A woman was sentenced to 24 months of probation in US District Court for Arizona on Tuesday for interfering with flight crew members, a Class C felony offense, aboard an American Airlines plane in 2021.

In addition to probation, Leeza S. Rodriguez was ordered by the court to pay $9,123 in restitution to American Airlines Corporate Security as well as a $100 special assessment.

The court determined that Rodriguez did not have the ability to pay a fine, and that was waived.

As part of her probation, Rodriguez must participate in a substance abuse treatment program as instructed by a probation officer and agree to substance abuse testing.

Rodriguez’s attorney, Melinda Kovacs, did not have a comment on Tuesday’s sentencing.

Rodriguez’s co-defendant in the incident, Kelly Pichardo, was sentenced in September.

What happened aboard flight 776

The two were traveling in first class on American Airlines flight 776 from Dallas to Los Angeles on February 24, 2021, when the incident occurred.

The flight rerouted to Phoenix so that the two could be removed from the plane.
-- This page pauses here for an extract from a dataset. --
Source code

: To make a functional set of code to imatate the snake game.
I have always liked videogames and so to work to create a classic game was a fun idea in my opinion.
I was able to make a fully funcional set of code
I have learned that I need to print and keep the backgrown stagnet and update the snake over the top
An indictment charged that Pichardo and Rodriguez interfered with a flight crew member by assaulting a crew member while the aircraft was in flight.

Rodriguez was also charged with assaulting a passenger, according to the indictment. Pichardo was charged with assaulting a different passenger.

Both defendants ended up pleading guilty to one count of interfering with a flight crew member.

Pichardo was sentenced in September to four months in prison followed by 36 months of supervised release. Pichardo was also ordered to pay $9,123 in restitution to American Airlines.

In a news release announcing Pichardo’s sentencing, the Justice Department called the behavior “unruly and intimidating.”

Unruly passenger behavior reached a record level in 2021

A record year for unruly passenger behavior, 2021 ended with 5,981 reports to the Federal Aviation Administration.

About 1,100 investigations and 350 enforcement actions were initiated in 2021.

At the end of 2021, the Justice Department vowed to prioritize prosecution of crimes on commercial airplanes.

As for 2022, it showed a marked improvement in the number of incidents reported: 2,359 unruly passenger reports had been logged as of December 15, with 823 investigations initiated.

While the number of incidents reported and investigations initiated dropped in 2022, there were more enforcement cases – 553 – initiated.

Eighty cases in 2022 had been referred to the FBI for criminal review as of December 15, according to FAA figures.